My computer finds the wireless network, but it says it cannot assign an IP address

I'm happy to supply more information to those in the know.
Thank you in advance for any help.
Best regards,
Kim


----------



## johnwill

*Re: Netgear router not assigning IP address*

*TCP/IP stack repair options for use with Windows XP with SP2.*

*S*tart, *R*un, *CMD* to open a command prompt:

In the command prompt window that opens, type type the following commands:

_Note: Type only the text in bold for the following commands._

Reset TCP/IP stack to installation defaults, type: *netsh int ip reset reset.log*

Reset WINSOCK entries to installation defaults, type: *netsh winsock reset catalog*

Reboot the machine.


----------



## kimk

*Re: Netgear router not assigning IP address*

Thank you for your quick response. I ran both commands and rebooted my computer, but it looks like nothing has changed.

I appreciate your help!
Kim


----------



## matt261102

*Re: Netgear router not assigning IP address*

Just wondering if you can assign a static IP address?


----------



## kimk

*Re: Netgear router not assigning IP address*

I did try that and didn't have any luck either.

Thanks...


----------



## matt261102

*Re: Netgear router not assigning IP address*

Is it a problem with the routers wireless setup? I know it shouldn't be but its worth a shot.
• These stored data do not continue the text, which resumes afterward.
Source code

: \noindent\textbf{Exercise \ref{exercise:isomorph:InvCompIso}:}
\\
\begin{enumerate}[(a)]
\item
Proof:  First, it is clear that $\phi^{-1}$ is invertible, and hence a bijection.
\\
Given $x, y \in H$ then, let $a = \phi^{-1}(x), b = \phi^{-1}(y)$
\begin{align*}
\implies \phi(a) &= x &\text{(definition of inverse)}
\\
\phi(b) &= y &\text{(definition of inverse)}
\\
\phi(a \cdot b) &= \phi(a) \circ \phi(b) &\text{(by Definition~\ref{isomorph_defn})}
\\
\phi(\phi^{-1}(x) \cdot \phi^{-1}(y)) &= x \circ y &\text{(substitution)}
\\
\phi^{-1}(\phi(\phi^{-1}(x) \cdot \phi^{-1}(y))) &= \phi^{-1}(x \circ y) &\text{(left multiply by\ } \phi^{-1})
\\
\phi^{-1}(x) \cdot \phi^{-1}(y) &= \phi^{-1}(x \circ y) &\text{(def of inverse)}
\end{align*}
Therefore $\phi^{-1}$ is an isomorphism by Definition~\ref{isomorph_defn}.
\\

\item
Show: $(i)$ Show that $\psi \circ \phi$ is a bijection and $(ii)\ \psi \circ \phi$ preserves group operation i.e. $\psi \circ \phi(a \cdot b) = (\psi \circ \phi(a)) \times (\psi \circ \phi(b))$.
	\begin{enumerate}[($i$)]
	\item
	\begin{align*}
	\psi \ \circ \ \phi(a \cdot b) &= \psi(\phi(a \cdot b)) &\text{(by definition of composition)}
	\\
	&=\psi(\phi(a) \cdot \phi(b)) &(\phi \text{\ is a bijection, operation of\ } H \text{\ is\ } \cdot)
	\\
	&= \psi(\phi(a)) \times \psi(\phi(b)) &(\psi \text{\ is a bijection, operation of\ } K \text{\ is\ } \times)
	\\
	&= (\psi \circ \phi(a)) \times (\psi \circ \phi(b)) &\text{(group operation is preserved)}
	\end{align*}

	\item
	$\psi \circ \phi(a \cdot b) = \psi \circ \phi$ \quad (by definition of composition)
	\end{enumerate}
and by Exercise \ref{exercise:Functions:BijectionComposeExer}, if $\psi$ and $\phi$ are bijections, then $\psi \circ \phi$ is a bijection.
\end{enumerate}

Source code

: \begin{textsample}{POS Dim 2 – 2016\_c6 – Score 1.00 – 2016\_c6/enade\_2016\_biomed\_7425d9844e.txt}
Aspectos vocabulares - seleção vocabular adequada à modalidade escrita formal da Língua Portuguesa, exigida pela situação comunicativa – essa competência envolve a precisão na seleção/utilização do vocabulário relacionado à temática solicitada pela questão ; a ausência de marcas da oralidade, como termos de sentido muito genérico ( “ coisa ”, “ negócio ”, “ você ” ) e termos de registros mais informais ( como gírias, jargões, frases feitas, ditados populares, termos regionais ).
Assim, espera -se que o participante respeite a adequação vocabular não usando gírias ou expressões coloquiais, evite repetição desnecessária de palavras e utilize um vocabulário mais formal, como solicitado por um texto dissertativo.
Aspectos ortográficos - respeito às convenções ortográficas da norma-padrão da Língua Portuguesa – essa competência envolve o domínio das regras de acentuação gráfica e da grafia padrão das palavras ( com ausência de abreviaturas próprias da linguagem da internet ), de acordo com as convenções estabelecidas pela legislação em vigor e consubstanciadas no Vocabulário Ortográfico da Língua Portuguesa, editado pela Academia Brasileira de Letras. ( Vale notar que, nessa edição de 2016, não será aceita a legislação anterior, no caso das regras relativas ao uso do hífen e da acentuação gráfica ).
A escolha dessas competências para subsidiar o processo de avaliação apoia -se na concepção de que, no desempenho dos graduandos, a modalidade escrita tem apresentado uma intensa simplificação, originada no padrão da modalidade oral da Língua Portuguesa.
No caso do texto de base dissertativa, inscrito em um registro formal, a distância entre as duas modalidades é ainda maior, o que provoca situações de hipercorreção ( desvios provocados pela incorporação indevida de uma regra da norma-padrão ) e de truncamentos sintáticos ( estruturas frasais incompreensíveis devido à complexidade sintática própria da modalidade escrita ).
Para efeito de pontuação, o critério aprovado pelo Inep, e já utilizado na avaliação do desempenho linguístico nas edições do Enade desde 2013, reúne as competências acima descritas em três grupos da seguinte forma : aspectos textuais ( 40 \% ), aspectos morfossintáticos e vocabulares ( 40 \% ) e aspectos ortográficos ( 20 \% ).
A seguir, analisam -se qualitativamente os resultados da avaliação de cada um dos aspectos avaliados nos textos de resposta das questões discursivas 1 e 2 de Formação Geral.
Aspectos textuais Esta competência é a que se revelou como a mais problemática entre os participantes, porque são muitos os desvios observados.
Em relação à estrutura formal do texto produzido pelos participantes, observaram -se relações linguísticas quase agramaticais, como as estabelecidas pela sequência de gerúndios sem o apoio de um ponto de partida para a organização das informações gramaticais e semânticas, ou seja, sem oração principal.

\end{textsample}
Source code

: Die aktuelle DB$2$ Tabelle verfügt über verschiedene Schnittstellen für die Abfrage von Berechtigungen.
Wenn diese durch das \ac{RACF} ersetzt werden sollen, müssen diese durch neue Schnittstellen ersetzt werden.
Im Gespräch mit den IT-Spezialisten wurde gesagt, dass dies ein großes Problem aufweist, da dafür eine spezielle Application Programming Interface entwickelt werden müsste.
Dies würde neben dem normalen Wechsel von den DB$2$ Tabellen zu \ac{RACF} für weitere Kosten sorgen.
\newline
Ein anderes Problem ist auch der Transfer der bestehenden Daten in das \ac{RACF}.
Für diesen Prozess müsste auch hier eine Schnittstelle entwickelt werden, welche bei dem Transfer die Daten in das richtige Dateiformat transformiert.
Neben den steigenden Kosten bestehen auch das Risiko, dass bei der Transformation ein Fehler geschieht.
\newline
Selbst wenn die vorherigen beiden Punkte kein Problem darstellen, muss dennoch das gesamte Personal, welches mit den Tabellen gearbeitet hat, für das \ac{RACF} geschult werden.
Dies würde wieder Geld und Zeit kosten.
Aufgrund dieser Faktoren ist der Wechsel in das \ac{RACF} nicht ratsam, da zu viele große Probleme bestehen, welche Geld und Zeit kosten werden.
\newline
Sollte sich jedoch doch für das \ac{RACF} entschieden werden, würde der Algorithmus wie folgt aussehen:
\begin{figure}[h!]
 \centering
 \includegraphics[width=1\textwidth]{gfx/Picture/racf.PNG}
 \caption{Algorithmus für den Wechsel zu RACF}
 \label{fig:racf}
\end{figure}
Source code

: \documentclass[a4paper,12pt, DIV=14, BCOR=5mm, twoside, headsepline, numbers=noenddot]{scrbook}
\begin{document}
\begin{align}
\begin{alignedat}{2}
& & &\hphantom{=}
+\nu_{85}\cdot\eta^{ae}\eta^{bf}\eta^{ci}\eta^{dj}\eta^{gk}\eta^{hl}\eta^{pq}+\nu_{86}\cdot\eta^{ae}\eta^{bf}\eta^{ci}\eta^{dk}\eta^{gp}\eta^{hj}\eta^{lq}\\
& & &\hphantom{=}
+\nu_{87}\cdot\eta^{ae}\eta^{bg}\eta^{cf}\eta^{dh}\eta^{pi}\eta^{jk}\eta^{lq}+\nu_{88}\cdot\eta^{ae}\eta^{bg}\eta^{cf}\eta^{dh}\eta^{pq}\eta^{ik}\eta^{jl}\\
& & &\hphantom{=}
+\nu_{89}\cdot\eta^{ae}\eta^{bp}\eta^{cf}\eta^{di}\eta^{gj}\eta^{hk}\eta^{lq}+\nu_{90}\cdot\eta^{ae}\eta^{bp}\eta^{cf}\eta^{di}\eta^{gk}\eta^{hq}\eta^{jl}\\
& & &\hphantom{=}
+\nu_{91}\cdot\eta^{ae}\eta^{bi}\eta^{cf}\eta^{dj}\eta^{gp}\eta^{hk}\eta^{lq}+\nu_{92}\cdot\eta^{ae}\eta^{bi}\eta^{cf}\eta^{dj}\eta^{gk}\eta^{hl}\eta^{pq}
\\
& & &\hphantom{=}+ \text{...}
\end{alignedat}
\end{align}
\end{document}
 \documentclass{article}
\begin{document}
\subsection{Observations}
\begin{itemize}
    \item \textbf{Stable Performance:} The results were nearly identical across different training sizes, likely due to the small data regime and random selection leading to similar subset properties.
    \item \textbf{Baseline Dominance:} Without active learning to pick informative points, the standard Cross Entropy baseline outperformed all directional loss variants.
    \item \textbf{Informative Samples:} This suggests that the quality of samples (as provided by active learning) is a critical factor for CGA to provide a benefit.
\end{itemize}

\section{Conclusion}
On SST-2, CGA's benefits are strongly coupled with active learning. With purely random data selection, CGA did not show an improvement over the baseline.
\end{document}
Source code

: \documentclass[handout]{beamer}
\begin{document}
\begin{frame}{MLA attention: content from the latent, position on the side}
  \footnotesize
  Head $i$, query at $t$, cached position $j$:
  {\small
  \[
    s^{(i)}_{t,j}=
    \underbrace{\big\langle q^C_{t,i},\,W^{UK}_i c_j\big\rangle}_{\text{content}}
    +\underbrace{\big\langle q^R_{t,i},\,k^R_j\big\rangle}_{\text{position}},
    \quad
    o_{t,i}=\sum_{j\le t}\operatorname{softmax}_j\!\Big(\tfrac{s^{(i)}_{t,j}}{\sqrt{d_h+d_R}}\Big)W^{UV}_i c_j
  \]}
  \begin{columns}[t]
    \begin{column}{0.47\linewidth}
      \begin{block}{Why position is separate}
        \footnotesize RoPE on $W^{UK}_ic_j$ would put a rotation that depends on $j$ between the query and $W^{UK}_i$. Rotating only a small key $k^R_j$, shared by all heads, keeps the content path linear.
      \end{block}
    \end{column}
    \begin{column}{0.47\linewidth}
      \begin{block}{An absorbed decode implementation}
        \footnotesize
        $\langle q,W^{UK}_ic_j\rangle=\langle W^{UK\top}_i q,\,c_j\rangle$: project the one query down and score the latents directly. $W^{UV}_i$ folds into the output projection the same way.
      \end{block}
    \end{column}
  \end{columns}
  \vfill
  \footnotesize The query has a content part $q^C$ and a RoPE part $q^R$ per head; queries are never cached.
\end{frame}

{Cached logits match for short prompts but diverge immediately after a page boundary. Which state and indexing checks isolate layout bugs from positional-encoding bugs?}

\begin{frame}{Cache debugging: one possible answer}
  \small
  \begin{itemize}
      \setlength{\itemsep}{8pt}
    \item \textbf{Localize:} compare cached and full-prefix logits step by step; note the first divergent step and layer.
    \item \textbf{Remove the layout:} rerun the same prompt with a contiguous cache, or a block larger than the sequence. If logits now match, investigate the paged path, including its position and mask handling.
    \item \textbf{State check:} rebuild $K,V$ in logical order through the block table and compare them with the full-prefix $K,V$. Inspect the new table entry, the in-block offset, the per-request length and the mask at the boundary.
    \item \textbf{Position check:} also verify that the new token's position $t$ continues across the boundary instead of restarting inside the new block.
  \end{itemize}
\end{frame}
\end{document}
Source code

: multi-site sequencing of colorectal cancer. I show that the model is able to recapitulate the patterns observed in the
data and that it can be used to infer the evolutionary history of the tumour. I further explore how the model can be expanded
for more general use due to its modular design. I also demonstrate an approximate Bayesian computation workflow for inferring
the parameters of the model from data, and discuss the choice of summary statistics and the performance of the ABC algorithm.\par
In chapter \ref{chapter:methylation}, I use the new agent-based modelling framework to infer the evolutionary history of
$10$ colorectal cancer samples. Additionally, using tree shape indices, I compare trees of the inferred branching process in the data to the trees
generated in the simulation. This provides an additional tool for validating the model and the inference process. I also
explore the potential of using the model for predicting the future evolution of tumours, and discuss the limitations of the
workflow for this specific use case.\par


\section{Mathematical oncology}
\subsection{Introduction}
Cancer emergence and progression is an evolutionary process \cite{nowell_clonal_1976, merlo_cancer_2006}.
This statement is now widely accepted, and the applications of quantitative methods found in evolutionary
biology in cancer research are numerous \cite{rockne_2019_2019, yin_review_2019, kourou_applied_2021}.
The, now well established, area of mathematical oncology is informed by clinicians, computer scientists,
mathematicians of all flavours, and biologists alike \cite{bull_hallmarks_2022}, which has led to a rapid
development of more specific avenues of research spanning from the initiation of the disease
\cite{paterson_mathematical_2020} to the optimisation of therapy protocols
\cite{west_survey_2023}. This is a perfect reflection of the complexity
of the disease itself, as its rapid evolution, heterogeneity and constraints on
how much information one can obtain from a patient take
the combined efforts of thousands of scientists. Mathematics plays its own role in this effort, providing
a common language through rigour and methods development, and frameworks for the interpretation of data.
A restart of the router might help too.


----------



## kimk

*Re: Netgear router not assigning IP address*

I have tried to restart the router several times. It might be worth mentioning for those of you in the know -- when I assign an IP address, my computer says it's connected to the wireless network, but still no internet access. 

In case that helps anyone....
Thx
Kim


----------



## paul_the_bishop

*Re: Netgear router not assigning IP address*



johnwill said:


> *TCP/IP stack repair options for use with Windows XP with SP2.*
> 
> *S*tart, *R*un, *CMD* to open a command prompt:
> 
> In the command prompt window that opens, type type the following commands:
> 
> _Note: Type only the text in bold for the following commands._
> 
> Reset TCP/IP stack to installation defaults, type: *netsh int ip reset reset.log*
> 
> Reset WINSOCK entries to installation defaults, type: *netsh winsock reset catalog*
> 
> Reboot the machine.


I came into the office this morning with my laptop and found I couldn't receive an IP address for love nor money. Found this trhead through a Google search and doing the above has worked a treat.

So.... what exactly have I done then?!?!?! :grin:

Paul.


----------



## johnwill

*Re: Netgear router not assigning IP address*

You reset the TCP/IP stack to installation defaults. Normally, the issue is that the WINSOCK LSP list has been corrupted by an errant install/uninstall or malware.


----------